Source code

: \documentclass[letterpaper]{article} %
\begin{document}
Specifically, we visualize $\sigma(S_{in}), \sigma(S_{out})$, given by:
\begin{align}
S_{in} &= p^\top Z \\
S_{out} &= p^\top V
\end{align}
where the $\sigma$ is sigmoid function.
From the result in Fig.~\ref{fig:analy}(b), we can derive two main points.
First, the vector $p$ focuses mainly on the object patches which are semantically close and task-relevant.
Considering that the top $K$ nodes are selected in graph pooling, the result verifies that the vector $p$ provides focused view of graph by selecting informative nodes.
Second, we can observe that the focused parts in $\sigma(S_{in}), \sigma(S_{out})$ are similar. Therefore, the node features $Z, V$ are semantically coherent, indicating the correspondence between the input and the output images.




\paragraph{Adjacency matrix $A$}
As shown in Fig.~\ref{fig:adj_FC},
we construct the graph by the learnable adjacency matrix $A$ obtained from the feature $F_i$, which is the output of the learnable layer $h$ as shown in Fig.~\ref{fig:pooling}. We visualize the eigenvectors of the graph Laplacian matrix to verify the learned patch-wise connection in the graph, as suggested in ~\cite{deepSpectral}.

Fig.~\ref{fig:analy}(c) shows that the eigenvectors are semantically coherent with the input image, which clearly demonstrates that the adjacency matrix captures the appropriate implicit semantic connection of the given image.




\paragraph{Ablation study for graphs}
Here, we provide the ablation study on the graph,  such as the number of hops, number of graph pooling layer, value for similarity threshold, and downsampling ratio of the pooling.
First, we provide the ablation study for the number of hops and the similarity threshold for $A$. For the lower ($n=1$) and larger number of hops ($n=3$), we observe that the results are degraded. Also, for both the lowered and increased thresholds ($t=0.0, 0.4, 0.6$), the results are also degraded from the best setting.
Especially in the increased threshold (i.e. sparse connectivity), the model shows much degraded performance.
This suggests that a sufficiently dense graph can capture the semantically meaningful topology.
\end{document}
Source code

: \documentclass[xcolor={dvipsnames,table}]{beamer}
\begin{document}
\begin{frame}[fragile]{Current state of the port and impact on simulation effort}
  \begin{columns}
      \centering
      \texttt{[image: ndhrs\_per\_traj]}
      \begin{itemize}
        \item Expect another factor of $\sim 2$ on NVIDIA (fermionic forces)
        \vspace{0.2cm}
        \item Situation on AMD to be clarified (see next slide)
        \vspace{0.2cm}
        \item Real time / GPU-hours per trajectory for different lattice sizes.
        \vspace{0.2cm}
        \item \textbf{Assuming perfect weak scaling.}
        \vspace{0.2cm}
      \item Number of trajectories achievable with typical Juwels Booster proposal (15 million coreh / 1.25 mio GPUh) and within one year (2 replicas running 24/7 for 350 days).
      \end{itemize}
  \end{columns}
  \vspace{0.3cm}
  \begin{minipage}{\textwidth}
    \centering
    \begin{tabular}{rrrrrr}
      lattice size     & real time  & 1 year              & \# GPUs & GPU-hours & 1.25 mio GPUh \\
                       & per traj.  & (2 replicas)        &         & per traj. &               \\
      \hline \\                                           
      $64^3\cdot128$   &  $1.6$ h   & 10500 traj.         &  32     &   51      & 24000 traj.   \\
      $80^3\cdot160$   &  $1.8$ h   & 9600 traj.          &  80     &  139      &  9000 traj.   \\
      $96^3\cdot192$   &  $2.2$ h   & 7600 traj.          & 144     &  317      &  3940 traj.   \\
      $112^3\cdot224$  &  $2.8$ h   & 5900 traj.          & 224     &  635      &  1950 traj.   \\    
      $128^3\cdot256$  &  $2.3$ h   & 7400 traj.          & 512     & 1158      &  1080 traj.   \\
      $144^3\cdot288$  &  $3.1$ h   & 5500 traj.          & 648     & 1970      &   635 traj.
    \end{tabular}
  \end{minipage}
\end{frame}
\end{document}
————
### Your goal
Whenever "coherent" shows up in a line of the listing, copy that whole line.

### Answer box
Second, we can observe that the focused parts in $\sigma(S_{in}), \sigma(S_{out})$ are similar. Therefore, the node features $Z, V$ are semantically coherent, indicating the correspondence between the input and the output images.
Fig.~\ref{fig:analy}(c) shows that the eigenvectors are semantically coherent with the input image, which clearly demonstrates that the adjacency matrix captures the appropriate implicit semantic connection of the given image.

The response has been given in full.